• Action item: The answer must consist of every line below that holds the word "final".

• Provided material:
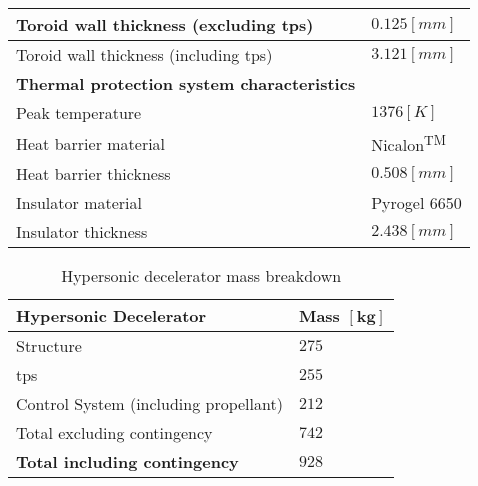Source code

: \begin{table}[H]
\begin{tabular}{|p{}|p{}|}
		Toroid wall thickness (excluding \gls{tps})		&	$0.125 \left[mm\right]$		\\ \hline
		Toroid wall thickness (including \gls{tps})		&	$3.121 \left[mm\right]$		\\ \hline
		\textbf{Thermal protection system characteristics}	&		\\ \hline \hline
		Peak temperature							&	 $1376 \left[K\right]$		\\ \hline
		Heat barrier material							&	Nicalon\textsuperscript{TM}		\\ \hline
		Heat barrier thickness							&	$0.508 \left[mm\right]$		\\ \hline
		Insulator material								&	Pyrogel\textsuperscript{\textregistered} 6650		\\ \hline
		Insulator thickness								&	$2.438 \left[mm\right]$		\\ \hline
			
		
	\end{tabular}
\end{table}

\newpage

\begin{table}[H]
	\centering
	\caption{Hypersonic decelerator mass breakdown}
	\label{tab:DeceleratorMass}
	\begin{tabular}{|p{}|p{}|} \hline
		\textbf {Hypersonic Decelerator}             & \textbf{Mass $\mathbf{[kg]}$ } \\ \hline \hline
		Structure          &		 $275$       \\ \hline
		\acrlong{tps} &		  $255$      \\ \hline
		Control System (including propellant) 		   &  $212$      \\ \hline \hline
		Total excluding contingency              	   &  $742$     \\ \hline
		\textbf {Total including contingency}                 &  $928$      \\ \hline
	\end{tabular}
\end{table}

==

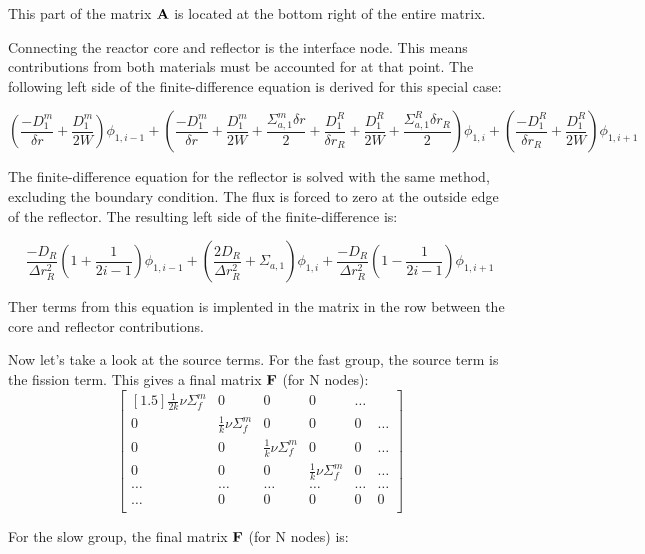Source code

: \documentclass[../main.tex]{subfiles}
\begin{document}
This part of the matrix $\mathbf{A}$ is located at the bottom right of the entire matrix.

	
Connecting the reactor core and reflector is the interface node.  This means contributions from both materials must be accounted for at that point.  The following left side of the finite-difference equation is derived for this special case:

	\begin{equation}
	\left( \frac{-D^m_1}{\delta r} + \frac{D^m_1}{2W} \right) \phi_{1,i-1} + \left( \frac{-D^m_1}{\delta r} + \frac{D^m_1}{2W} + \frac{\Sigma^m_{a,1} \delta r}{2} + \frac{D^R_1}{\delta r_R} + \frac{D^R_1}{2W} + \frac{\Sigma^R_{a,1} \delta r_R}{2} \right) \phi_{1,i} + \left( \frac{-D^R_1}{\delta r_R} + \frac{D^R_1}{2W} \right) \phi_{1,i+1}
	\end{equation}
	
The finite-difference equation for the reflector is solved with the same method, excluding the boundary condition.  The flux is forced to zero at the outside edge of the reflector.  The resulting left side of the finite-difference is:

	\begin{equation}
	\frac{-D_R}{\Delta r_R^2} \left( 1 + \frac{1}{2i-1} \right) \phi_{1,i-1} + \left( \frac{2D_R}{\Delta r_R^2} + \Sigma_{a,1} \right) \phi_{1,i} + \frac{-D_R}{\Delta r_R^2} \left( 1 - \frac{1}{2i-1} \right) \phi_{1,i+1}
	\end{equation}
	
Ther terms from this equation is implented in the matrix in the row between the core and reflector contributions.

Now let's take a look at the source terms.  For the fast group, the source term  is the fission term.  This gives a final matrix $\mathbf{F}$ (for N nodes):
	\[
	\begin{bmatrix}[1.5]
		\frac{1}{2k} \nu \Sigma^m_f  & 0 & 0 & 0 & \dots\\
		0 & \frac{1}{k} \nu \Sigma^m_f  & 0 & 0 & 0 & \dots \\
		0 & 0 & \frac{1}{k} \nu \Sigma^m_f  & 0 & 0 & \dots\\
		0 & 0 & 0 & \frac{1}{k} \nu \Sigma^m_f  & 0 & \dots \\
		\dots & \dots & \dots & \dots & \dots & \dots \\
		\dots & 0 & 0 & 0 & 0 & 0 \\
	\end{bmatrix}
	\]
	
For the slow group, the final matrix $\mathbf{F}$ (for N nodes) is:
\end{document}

• Answer to the exercise:
Now let's take a look at the source terms.  For the fast group, the source term  is the fission term.  This gives a final matrix $\mathbf{F}$ (for N nodes):
For the slow group, the final matrix $\mathbf{F}$ (for N nodes) is:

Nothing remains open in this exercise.